Exercise details:
From the first line of the material to the line containing "### Effects", inclusive, write out each line exactly, leaving out the pictures.

(Beginning of Records supplied)

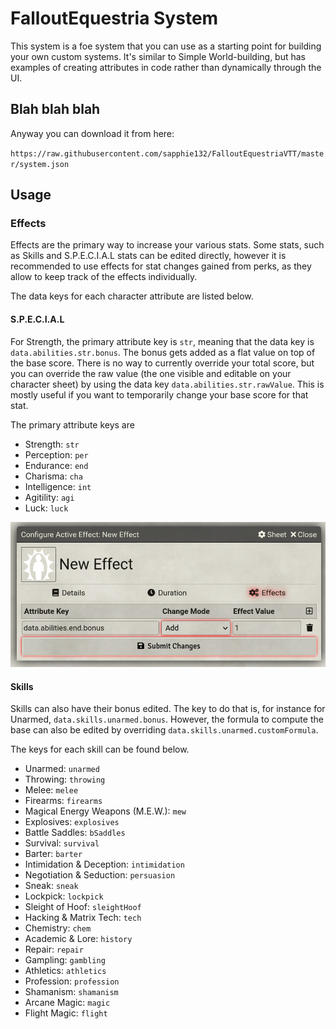 # FalloutEquestria System

This system is a foe system that you can use as a starting point for building your own custom systems. It's similar to Simple World-building, but has examples of creating attributes in code rather than dynamically through the UI.
## Blah blah blah
Anyway you can download it from here: 

`https://raw.githubusercontent.com/sapphie132/FalloutEquestriaVTT/master/system.json`
## Usage

### Effects
Effects are the primary way to increase your various stats.
Some stats, such as Skills and S.P.E.C.I.A.L stats can be edited directly,
however it is recommended to use effects for stat changes gained from perks,
as they allow to keep track of the effects individually.

The data keys for each character attribute are listed below.
#### S.P.E.C.I.A.L
For Strength, the primary attribute key is `str`, meaning that the data key is
`data.abilities.str.bonus`. The bonus gets added as a flat value on top of the
base score. There is no way to currently override your total score, but you can
override the raw value (the one visible and editable on your character sheet) by
using the data key `data.abilities.str.rawValue`. This is mostly useful if you want
to temporarily change your base score for that stat.

The primary attribute keys are
* Strength: `str`
* Perception: `per`
* Endurance: `end`
* Charisma: `cha`
* Intelligence: `int`
* Agitility: `agi`
* Luck: `luck`

![](readme_images/special_score_effect.png)

#### Skills
Skills can also have their bonus edited. The key to do that is, for instance for
Unarmed, `data.skills.unarmed.bonus`. However, the formula to compute the base can
also be edited by overriding `data.skills.unarmed.customFormula`.

The keys for each skill can be found below.
* Unarmed: `unarmed`
* Throwing: `throwing`
* Melee: `melee`
* Firearms: `firearms`
* Magical Energy Weapons (M.E.W.): `mew`
* Explosives: `explosives`
* Battle Saddles: `bSaddles`
* Survival: `survival`
* Barter: `barter`
* Intimidation & Deception: `intimidation`
* Negotiation & Seduction: `persuasion`
* Sneak: `sneak`
* Lockpick: `lockpick`
* Sleight of Hoof: `sleightHoof`
* Hacking & Matrix Tech: `tech`
* Chemistry: `chem`
* Academic & Lore: `history`
* Repair: `repair`
* Gampling: `gambling`
* Athletics: `athletics`
* Profession: `profession`
* Shamanism: `shamanism`
* Arcane Magic: `magic`
* Flight Magic: `flight`

#### 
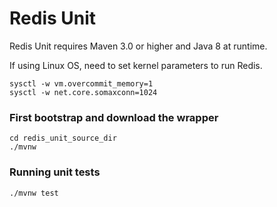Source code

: Redis Unit
=================

Redis Unit requires Maven 3.0 or higher and Java 8 at runtime.

If using Linux OS, need to set kernel parameters to run Redis.

    sysctl -w vm.overcommit_memory=1
    sysctl -w net.core.somaxconn=1024

### First bootstrap and download the wrapper ###
    cd redis_unit_source_dir
    ./mvnw

### Running unit tests ###
    ./mvnw test

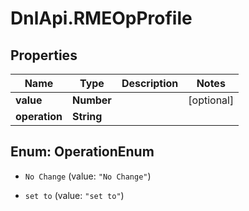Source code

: # DnlApi.RMEOpProfile

## Properties
Name | Type | Description | Notes
------------ | ------------- | ------------- | -------------
**value** | **Number** |  | [optional] 
**operation** | **String** |  | 


<a name="OperationEnum"></a>
## Enum: OperationEnum


* `No Change` (value: `"No Change"`)

* `set to` (value: `"set to"`)




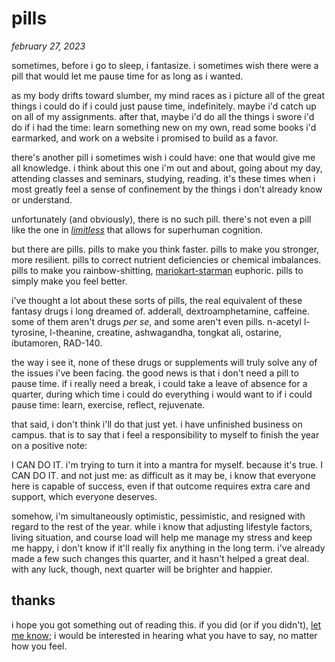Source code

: # pills

*february 27, 2023*

sometimes, before i go to sleep, i fantasize. i sometimes wish there were a pill that would let me pause time for as long as i wanted.

as my body drifts toward slumber, my mind races as i picture all of the great things i could do if i could just pause time, indefinitely. maybe i'd catch up on all of my assignments. after that, maybe i'd do all the things i swore i'd do if i had the time: learn something new on my own, read some books i'd earmarked, and work on a website i promised to build as a favor.

there's another pill i sometimes wish i could have: one that would give me all knowledge. i think about this one i'm out and about, going about my day, attending classes and seminars, studying, reading. it's these times when i most greatly feel a sense of confinement by the things i don't already know or understand.

unfortunately (and obviously), there is no such pill. there's not even a pill like the one in [_limitless_](https://en.wikipedia.org/wiki/Limitless_(film)) that allows for superhuman cognition.

but there are pills. pills to make you think faster. pills to make you stronger, more resilient. pills to correct nutrient deficiencies or chemical imbalances. pills to make you rainbow-shitting, [mariokart-starman](https://mariokart.fandom.com/wiki/Starman) euphoric. pills to simply make you feel better.

i've thought a lot about these sorts of pills, the real equivalent of these fantasy drugs i long dreamed of. adderall, dextroamphetamine, caffeine. some of them aren't drugs *per se*, and some aren't even pills. n-acetyl l-tyrosine, l-theanine, creatine, ashwagandha, tongkat ali, ostarine, ibutamoren, RAD-140.

the way i see it, none of these drugs or supplements will truly solve any of the issues i've been facing. the good news is that i don't need a pill to pause time. if i really need a break, i could take a leave of absence for a quarter, during which time i could do everything i would want to if i could pause time: learn, exercise, reflect, rejuvenate.

that said, i don't think i'll do that just yet. i have unfinished business on campus. that is to say that i feel a responsibility to myself to finish the year on a positive note:

I CAN DO IT. i'm trying to turn it into a mantra for myself. because it's true. I CAN DO IT. and not just me: as difficult as it may be, i know that everyone here is capable of success, even if that outcome requires extra care and support, which everyone deserves.

somehow, i'm simultaneously optimistic, pessimistic, and resigned with regard to the rest of the year. while i know that adjusting lifestyle factors, living situation, and course load will help me manage my stress and keep me happy, i don't know if it'll really fix anything in the long term. i've already made a few such changes this quarter, and it hasn't helped a great deal. with any luck, though, next quarter will be brighter and happier.

## thanks

i hope you got something out of reading this. if you did (or if you didn't), [let me know](mailto:hey@zanestjohn.com?subject=ramblings%20-%20pills); i would be interested in hearing what you have to say, no matter how you feel.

(End of Records supplied)

Answer to the problem:
 # FalloutEquestria System

This system is a foe system that you can use as a starting point for building your own custom systems. It's similar to Simple World-building, but has examples of creating attributes in code rather than dynamically through the UI.
## Blah blah blah
Anyway you can download it from here: 

`https://raw.githubusercontent.com/sapphie132/FalloutEquestriaVTT/master/system.json`
## Usage

### Effects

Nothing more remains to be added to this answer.